Y esta diferencia de talantes entre el príncipe troyano y sus sitiadores nos refleja poéticamente la invasión de la Hélade por un pueblo rudo y septentrional: los dorios. Allí se encontraron y sometieron a los micénicos o aqueos sobre el s. XII a. C. y además, como nos cantan estos memorables poemas, heredaron las historias de su pugna contra la confederación de dárdanos y teucros (restos de minoicos con un fuerte componente hitita y semítico), formada por unas cuantas ciudades costeras de Anatolia —por cierto, todas devastadas por Aquiles según la Ilíada—, al rededor del comercio del oro, la plata, el cinabrio y ciertas maderas provenientes de las riberas del Mar Negro, que administraba Troya por su situación de centinela del estrecho de los Dardanelos, como también ante sus muros concluían las caravanas que las abastecían de lino, cáñamo y otros tejidos fabriles, así como de cereales, legumbres y demás alimentos transportables, e incluso de fascinantes delicadezas, como la mirra y el jade, llegadas desde la meridional Mesopotamia o desde la remota Asia, productos que exportaba esta liga de navegantes hasta el poniente más lejano, manteniendo un comercio heredado de la talasocracia minoica, desaparecida hacía un par de siglos por la erupción de Santorini.

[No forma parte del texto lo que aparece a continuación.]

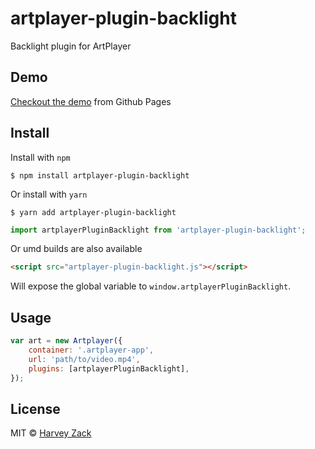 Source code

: # artplayer-plugin-backlight

Backlight plugin for ArtPlayer

## Demo

[Checkout the demo](https://artplayer.org/backlight/) from Github Pages

## Install

Install with `npm`

```
$ npm install artplayer-plugin-backlight
```

Or install with `yarn`

```
$ yarn add artplayer-plugin-backlight
```

```js
import artplayerPluginBacklight from 'artplayer-plugin-backlight';
```

Or umd builds are also available

```html
<script src="artplayer-plugin-backlight.js"></script>
```

Will expose the global variable to `window.artplayerPluginBacklight`.

## Usage

```js
var art = new Artplayer({
    container: '.artplayer-app',
    url: 'path/to/video.mp4',
    plugins: [artplayerPluginBacklight],
});
```

## License

MIT © [Harvey Zack](https://sleepy.im/)
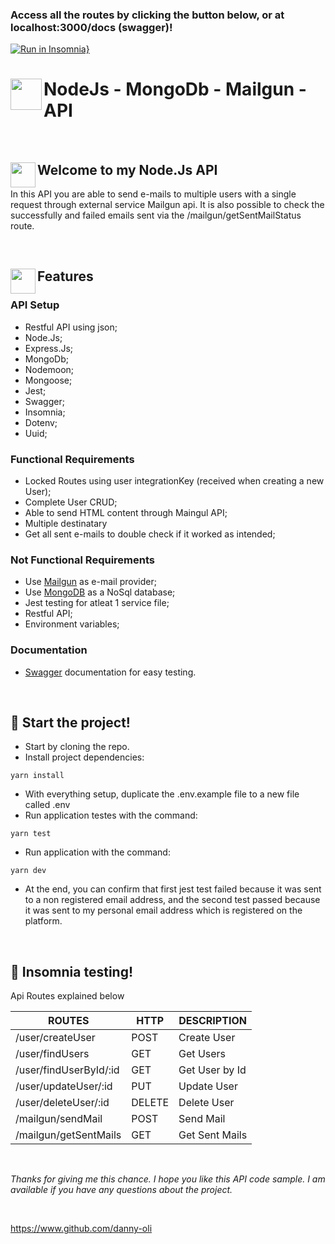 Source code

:
### Access all the routes by clicking the button below, or at localhost:3000/docs (swagger)!
[![Run in Insomnia}](https://insomnia.rest/images/run.svg)](https://insomnia.rest/run/?label=NodeJs-MongoDb-MailgunIntegration-Api&uri=https%3A%2F%2Fgithub.com%2Fdanny-oli%2FNodeJs-MongoDb-MailgunIntegration-Api%2Fblob%2Fmain%2Fsrc%2Finsomnia%2FInsomnia_2022-02-16.json)



# <a target='_blank'><img align="left" width=50px height=50px src='https://user-images.githubusercontent.com/54849358/79355817-8d9a6200-7f14-11ea-9c3c-5ba42c4ce12a.png' /></a> NodeJs - MongoDb - Mailgun - API

<br>

## <a target='_blank'><img align="left" width=40px height=40px src='https://user-images.githubusercontent.com/54849358/79353989-2f6c7f80-7f12-11ea-8f2a-39aaf259ad81.png' /></a> Welcome to my Node.Js API

 In this API you are able to send e-mails to multiple users with a single request 
through external service Mailgun api.
It is also possible to check the successfully and failed emails sent via the /mailgun/getSentMailStatus route.
 
 <br>
 
## <a target='_blank'><img align="left" width=40px height=40px src='https://user-images.githubusercontent.com/54849358/79358887-372f2280-7f18-11ea-9c5f-a1da33e7a719.png' /></a> Features

### API Setup

- Restful API using json;
- Node.Js;
- Express.Js;
- MongoDb;
- Nodemoon;
- Mongoose;
- Jest;
- Swagger;
- Insomnia;
- Dotenv;
- Uuid;

### Functional Requirements
- Locked Routes using user integrationKey (received when creating a new User);
- Complete User CRUD;
- Able to send HTML content through Maingul API;
- Multiple destinatary
- Get all sent e-mails to double check if it worked as intended;

### Not Functional Requirements
- Use [Mailgun](https://www.mailgun.com/) as e-mail provider;
- Use [MongoDB](https://mongodb.com) as a NoSql database;
- Jest testing for atleat 1 service file;
- Restful API;
- Environment variables;

### Documentation

- [Swagger](https://swagger.io/) documentation for easy testing.

<br>


## :rocket: Start the project!

- Start by cloning the repo.
- Install project dependencies:
```
yarn install
```
- With everything setup, duplicate the .env.example file to a new file called .env 
- Run application testes with the command:
```
yarn test
```
- Run application with the command:
```
yarn dev
```
- At the end, you can confirm that first jest test failed because it was sent to a non registered email address, and the second test passed because it was sent to my personal email address which is registered on the platform.

<br> 

## :rocket: Insomnia testing!

Api Routes explained below

  ROUTES                    |     HTTP   |      DESCRIPTION        | 
-------------------------------- | ----------------- | --------------------- | 
/user/createUser             |       POST        | Create User           | 
/user/findUsers              |       GET         | Get Users             | 
/user/findUserById/:id       |       GET         | Get User by Id        | 
/user/updateUser/:id         |       PUT         | Update User           |    
/user/deleteUser/:id         |       DELETE      | Delete User           |
/mailgun/sendMail            |       POST        | Send Mail             |
/mailgun/getSentMails        |       GET         | Get Sent Mails        |

<br>

*Thanks for giving me this chance. I hope you like this API code sample. I am available if you have any questions about the project.*

<br>

https://www.github.com/danny-oli
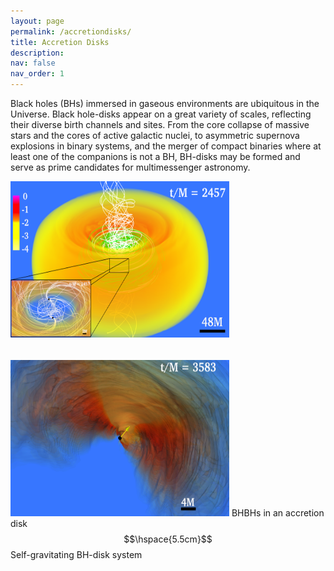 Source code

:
 ```yaml
---
layout: page
permalink: /accretiondisks/
title: Accretion Disks
description: 
nav: false
nav_order: 1
---
```



Black holes (BHs) immersed in gaseous environments are
ubiquitous in the Universe. Black hole-disks appear
on a great variety of scales, reflecting their diverse birth channels and sites. 
From the core collapse of massive stars and the cores of active galactic nuclei, 
to asymmetric supernova explosions in binary systems, and the merger of
compact binaries where at least one of the companions is not
a BH, BH-disks may be formed and serve as prime candidates for multimessenger astronomy.

<img width="350" height=250 src="/assets/img/final_q1_1.png" /> $$\hspace{1cm}$$
<img width="350" height=250 src="/assets/img/90_last_cut.png" /> 
BHBHs in an accretion disk $$\hspace{5.5cm}$$ Self-gravitating BH-disk system 

<!--- Topics of interest include:  --->
<!--- - Isolated black hole/neutron star with an accretion disk  --->
<!--- - Binary system with an accretion disk   --->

Sin embargo, estos poemas fueron compuestos por vates dorios para la exaltación de su memoria nacional, y aunque se nutriesen de leyendas y hasta de conflictos micénicos, esencialmente enaltecieron su arrasadora irrupción en la Hélade como un “proceder modélico”, con lo que fundaron la nueva moral “agonal” o de lucha, cuyos ejemplos eran unos legendarios patriarcas aqueos a los que convirtieron en caudillos sanguinarios, amparados por el irreprochable y hasta venerable título de héroe —“semidiós” o poseedor de sangre divina—, y entre todos estos, brillaba por su insolente arrogancia e inmarcesible juventud: Aquiles. De modo que Héctor, su eterno contrincante, no podía ser una figura menor, solo que estaba demasiado atado al hogar para ser admirable o, en la mentalidad doria, envidiable.